The brand has heard a growing number of requests from Depancel collectors and enthusiasts alike to return to their racing chronograph roots. Even though they’ve done away with their online questionnaire that allows for the community to directly make suggestions as to what they’d love to see from the brand, the Legend 60s chronograph proves that they firmly still have their ear to the ground. And what better way to return to their “racing chronograph roots” than to develop a watch inspired by the Formula One racing scene in the 1960s.
The Legend 60s marks another first for the Depancel, and that comes in the form of using a hand-wound movement for the very first time. The engine in question is the Seagull ST1901, a movement that can trace its lineage back to the historic Venus 175 chronograph. Venus supplied some of the most accurate and reputable movements of the time, and was likely inside of the watches worn by those in the paddock or in the crowd while watching (and timing) the likes of Phil Hill, Bruce McLaren, and Sir Jack Brabham blasting their way around the track. Like the Venus 175 Chronograph, the Seagull ST1901 movement is sans an oscillating weight, displaying the entire architecture through an exhibition caseback.
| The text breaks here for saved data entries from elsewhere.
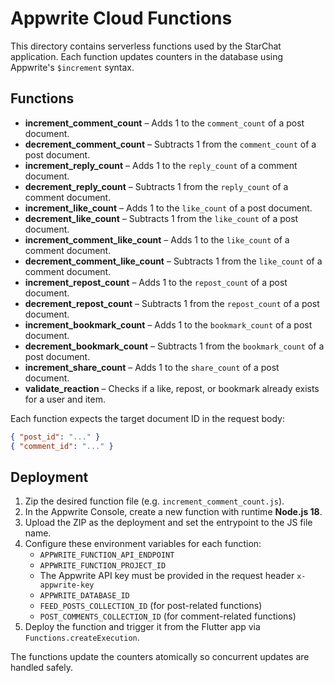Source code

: # Appwrite Cloud Functions

This directory contains serverless functions used by the StarChat application. Each function updates counters in the database using Appwrite's `$increment` syntax.

## Functions

- **increment_comment_count** – Adds 1 to the `comment_count` of a post document.
- **decrement_comment_count** – Subtracts 1 from the `comment_count` of a post document.
- **increment_reply_count** – Adds 1 to the `reply_count` of a comment document.
- **decrement_reply_count** – Subtracts 1 from the `reply_count` of a comment document.
- **increment_like_count** – Adds 1 to the `like_count` of a post document.
- **decrement_like_count** – Subtracts 1 from the `like_count` of a post document.
- **increment_comment_like_count** – Adds 1 to the `like_count` of a comment document.
- **decrement_comment_like_count** – Subtracts 1 from the `like_count` of a comment document.
- **increment_repost_count** – Adds 1 to the `repost_count` of a post document.
- **decrement_repost_count** – Subtracts 1 from the `repost_count` of a post document.
- **increment_bookmark_count** – Adds 1 to the `bookmark_count` of a post document.
- **decrement_bookmark_count** – Subtracts 1 from the `bookmark_count` of a post document.
- **increment_share_count** – Adds 1 to the `share_count` of a post document.
- **validate_reaction** – Checks if a like, repost, or bookmark already exists for a user and item.

Each function expects the target document ID in the request body:

```json
{ "post_id": "..." }
{ "comment_id": "..." }
```

## Deployment

1. Zip the desired function file (e.g. `increment_comment_count.js`).
2. In the Appwrite Console, create a new function with runtime **Node.js 18**.
3. Upload the ZIP as the deployment and set the entrypoint to the JS file name.
4. Configure these environment variables for each function:
   - `APPWRITE_FUNCTION_API_ENDPOINT`
   - `APPWRITE_FUNCTION_PROJECT_ID`
   - The Appwrite API key must be provided in the request header `x-appwrite-key`
   - `APPWRITE_DATABASE_ID`
   - `FEED_POSTS_COLLECTION_ID` (for post-related functions)
   - `POST_COMMENTS_COLLECTION_ID` (for comment-related functions)
5. Deploy the function and trigger it from the Flutter app via `Functions.createExecution`.

The functions update the counters atomically so concurrent updates are handled safely.
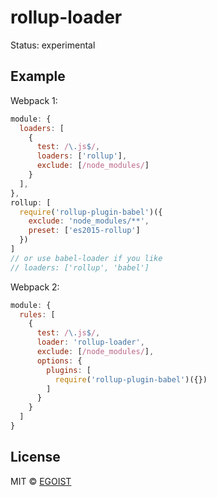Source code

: # rollup-loader

Status: experimental

## Example

Webpack 1:

```javascript
module: {
  loaders: [
    {
      test: /\.js$/,
      loaders: ['rollup'],
      exclude: [/node_modules/]
    }
  ],
},
rollup: [
  require('rollup-plugin-babel')({
    exclude: 'node_modules/**',
    preset: ['es2015-rollup']
  })
]
// or use babel-loader if you like
// loaders: ['rollup', 'babel']
```

Webpack 2:

```javascript
module: {
  rules: [
    {
      test: /\.js$/,
      loader: 'rollup-loader',
      exclude: [/node_modules/],
      options: {
        plugins: [
          require('rollup-plugin-babel')({})
        ]
      }
    }
  ]
}
```

## License

MIT &copy; [EGOIST](https://github.com/egoist)
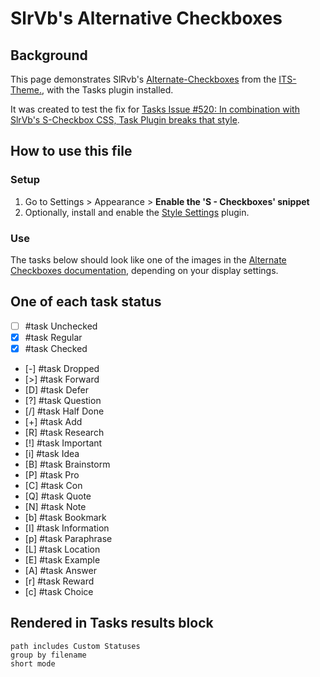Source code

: # SlrVb's Alternative Checkboxes

## Background

This page demonstrates SlRvb's [Alternate-Checkboxes](https://github.com/SlRvb/Obsidian--ITS-Theme/blob/main/Guide/Alternate-Checkboxes.md) from the [ITS-Theme.](https://github.com/SlRvb/Obsidian--ITS-Theme), with the Tasks plugin installed.

It was created to test the fix for [Tasks Issue #520: In combination with SlrVb's S-Checkbox CSS, Task Plugin breaks that style](https://github.com/obsidian-tasks-group/obsidian-tasks/issues/520).

## How to use this file

### Setup

1. Go to Settings > Appearance > **Enable the 'S - Checkboxes' snippet**
2. Optionally, install and enable the [Style Settings](obsidian://show-plugin?id=obsidian-style-settings) plugin.

### Use

The tasks below should look like one of the images in the [Alternate Checkboxes documentation](https://github.com/SlRvb/Obsidian--ITS-Theme/blob/main/Guide/Alternate-Checkboxes.md), depending on your display settings.

## One of each task status

- [ ] #task Unchecked
- [x] #task Regular
- [X] #task Checked
- [-] #task Dropped
- [>] #task Forward
- [D] #task Defer
- [?] #task Question
- [/] #task Half Done
- [+] #task Add
- [R] #task Research
- [!] #task Important
- [i] #task Idea
- [B] #task Brainstorm
- [P] #task Pro
- [C] #task Con
- [Q] #task Quote
- [N] #task Note
- [b] #task Bookmark
- [I] #task Information
- [p] #task Paraphrase
- [L] #task Location
- [E] #task Example
- [A] #task Answer
- [r] #task Reward
- [c] #task Choice

## Rendered in Tasks results block

```tasks
path includes Custom Statuses
group by filename
short mode
```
On the flipside, Depancel decided to keep the dial as traditional as possible, opting to go with a Panda and Reverse Panda. But the more interesting dial feature resides on the outer edge. A pulsometer scale up to 150 beats per minute, and a “red zone” should the ol’ ticker hit 200 bpm, is located from the twelve o’clock marker to three. The rest of the dial’s outer edge displays a km/h tachymeter scale up to 200 km/h, and like the pulsometer, also demarcates a “red zone” up to 240 km/h if at any point your foot gets heavy on the pedal.